Quotation

"Mithridates thus fortified himself against all poisons ... by adding a grain of salt." -- Pliny the Elder .

Wednesday, 25 May 2011

A Red Letter Day

Er, no. A Red Alert Letter Day, actually. Yes, it's that time of year again when I get my annual letter from whatever is the latest financial quango set up to advise the hapless public on how to manage their money and become more prosperous (hot tip: get a job with a quango). This year it's called the Money Advice Service and they advise me that my endowment mortgage is yet again on red alert, meaning that there is a high risk that the endowment policy will not pay out enough to cover the mortgage when it matures in 2013. High risk? Really? I'd say it was a dead certainty.

What those nice people at the MAS don't know is that we ditched the linked mortgage a couple of years after we signed up for it in 1988. Full credit to Mrs. G on that one. She switched us into a LIBOR linked repayment mortgage (also, now ditched after subsequent house move) and saved us oodles of £££ in the ensuing years, despite a hike in interest rates. However, we decided to keep the policy going as a savings vehicle. Maybe that wasn't the best decision, but this was before the endowment scandal really got legs.

We were sold the endowment by a salesman during a home visit and we just took everything at face value, but we have never claimed to have been missold because we felt we weren't. We were naive, but not misled. We really can't remember the details, but I am sure the issue of the endowment policy not paying out enough was covered. Probably something like this.

Us: What happens if the policy does not pay out enough?
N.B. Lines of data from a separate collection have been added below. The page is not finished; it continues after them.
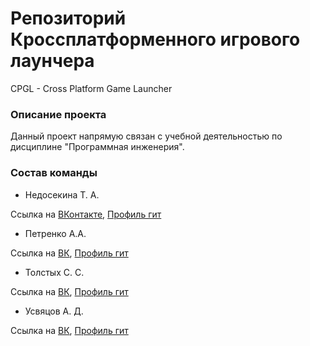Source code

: # Репозиторий Кроссплатформенного игрового лаунчера
CPGL - Cross Platform Game Launcher
### Описание проекта
Данный проект напрямую связан с учебной деятельностью по дисциплине "Программная инженерия". 

### Состав команды
- Недосекина Т. А. 

Ссылка на [ВКонтакте](https://vk.com/titoto0), [Профиль гит]()


- Петренко А.А. 

Ссылка на [ВК](https://vk.com/sentonik), [Профиль гит](https://github.com/PierSent)


- Толстых С. С.

Ссылка на [ВК](https://vk.com/ssss1902), [Профиль гит]()


- Усвяцов А. Д.

Ссылка на [ВК](https://vk.com/artyd1), [Профиль гит]()

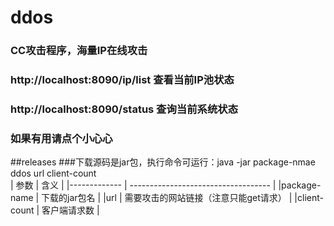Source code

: # ddos
### CC攻击程序，海量IP在线攻击

### http://localhost:8090/ip/list 查看当前IP池状态<br/>
### http://localhost:8090/status  查询当前系统状态

### 如果有用请点个小心心

##releases
###下载源码是jar包，执行命令可运行：java -jar package-nmae ddos url client-count<br/>
|     参数     |                   含义              |
|------------- | ----------------------------------- |
|package-name  | 下载的jar包名                       |
|url           | 需要攻击的网站链接（注意只能get请求） |
|client-count  | 客户端请求数                         |
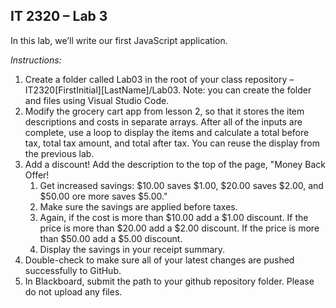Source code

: ## IT 2320 – Lab 3

In this lab, we’ll write our first JavaScript application. 

*Instructions:*  
1.	Create a folder called Lab03 in the root of your class repository – IT2320[FirstInitial][LastName]/Lab03.  Note: you can create the folder and files using Visual Studio Code.  
2.	Modify the grocery cart app from lesson 2, so that it stores the item descriptions and costs in separate arrays. After all of the inputs are complete, use a loop to display the items and calculate a total before tax, total tax amount, and total after tax. You can reuse the display from the previous lab.
3. Add a discount! Add the description to the top of the page, "Money Back Offer! 
     1. Get increased savings: $10.00 saves $1.00, $20.00 saves $2.00, and $50.00 ore more saves $5.00." 
     2. Make sure the savings are applied before taxes.    
     3. Again, if the cost is more than $10.00 add a $1.00 discount. If the price is more than $20.00 add a $2.00 discount. If the price is more than $50.00 add a $5.00 discount.  
     4. Display the savings in your receipt summary.
4. Double-check to make sure all of your latest changes are pushed successfully to GitHub.
5.	In Blackboard, submit the path to your github repository folder.  Please do not upload any files.


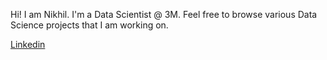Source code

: Hi! I am Nikhil. I'm a Data Scientist @ 3M. Feel free to browse various Data Science projects that I am working on.

[Linkedin](https://www.linkedin.com/in/nikhil-kumar-ramreddy-860376234/)

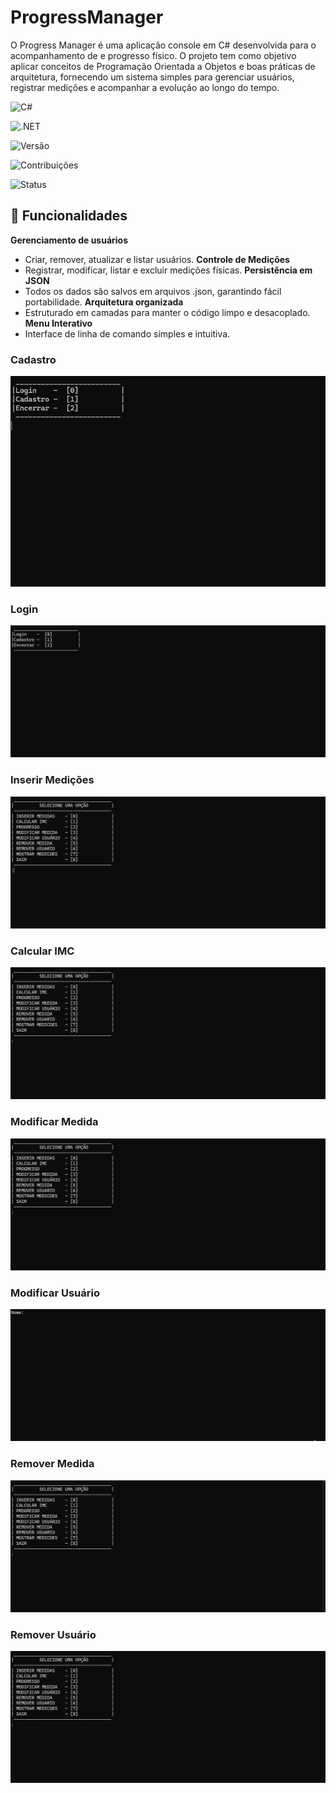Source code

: # ProgressManager

O Progress Manager é uma aplicação console em C# desenvolvida para o acompanhamento de e progresso físico.
O projeto tem como objetivo aplicar conceitos de Programação Orientada a Objetos e boas práticas de arquitetura, fornecendo um sistema simples para gerenciar usuários, registrar medições e acompanhar a evolução ao longo do tempo.

![C#](https://img.shields.io/badge/C%23-239120?style=for-the-badge&logo=csharp&logoColor=white)

![.NET](https://img.shields.io/badge/.NET-8%2B-512BD4?style=for-the-badge&logo=dotnet&logoColor=white)

![Versão](https://img.shields.io/badge/Versão-1.0-blueviolet?style=for-the-badge)

![Contribuições](https://img.shields.io/badge/Contribuições-Bem%20vindas-brightgreen?style=for-the-badge)

![Status](https://img.shields.io/badge/Status-%20concluído-yellow?style=for-the-badge)

## 🚀 Funcionalidades

**Gerenciamento de usuários**
- Criar, remover, atualizar e listar usuários.
**Controle de Medições**
- Registrar, modificar, listar e excluir medições físicas.
**Persistência em JSON**
- Todos os dados são salvos em arquivos .json, garantindo fácil portabilidade.
**Arquitetura organizada**
- Estruturado em camadas para manter o código limpo e desacoplado.
**Menu Interativo**
- Interface de linha de comando simples e intuitiva.

### Cadastro
![Cadastro](assets/CADASTRO.gif)

### Login
![Login](assets/LOGIN.gif)

### Inserir Medições
![Inserir Medições](assets/INSERIR-MEDICOES.gif)

### Calcular IMC
![Calcular IMC](assets/CALCULA-IMC.gif)

### Modificar Medida
![Modificar Medida](assets/MODIFICAR-MEDIDA.gif)

### Modificar Usuário
![Modificar Usuario](assets/MODIFICAR-USUARIO.gif)

### Remover Medida
![Remover Medida](assets/REMOVER-MEDIDA.gif)

### Remover Usuário
![Remover usuário](assets/REMOVER-USUARIO.gif)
Salesman: (laughing) Well, I have to point out that the return is not guaranteed, but frankly the chances of it not being enough are about as likely as a major investment bank going bust or the head of the IMF being caught with his trousers down.

Us: Ha, ha.

Salesman: Seriously, though. I have never known the payout not to be substantially greater than the mortgage and I've been in this business, man and boy, over 30 months. You are borrowing £75,000, but in practice we are talking about a return of probably £90,000, maybe more. after all, this is a "with profits" policy and it's "low cost", so it's a bargain. But remember, not guaranteed, ha, ha! So, if you'd like to take the pen . . .

Us: Yes, yes, yes, please, please, please! Where do we sign?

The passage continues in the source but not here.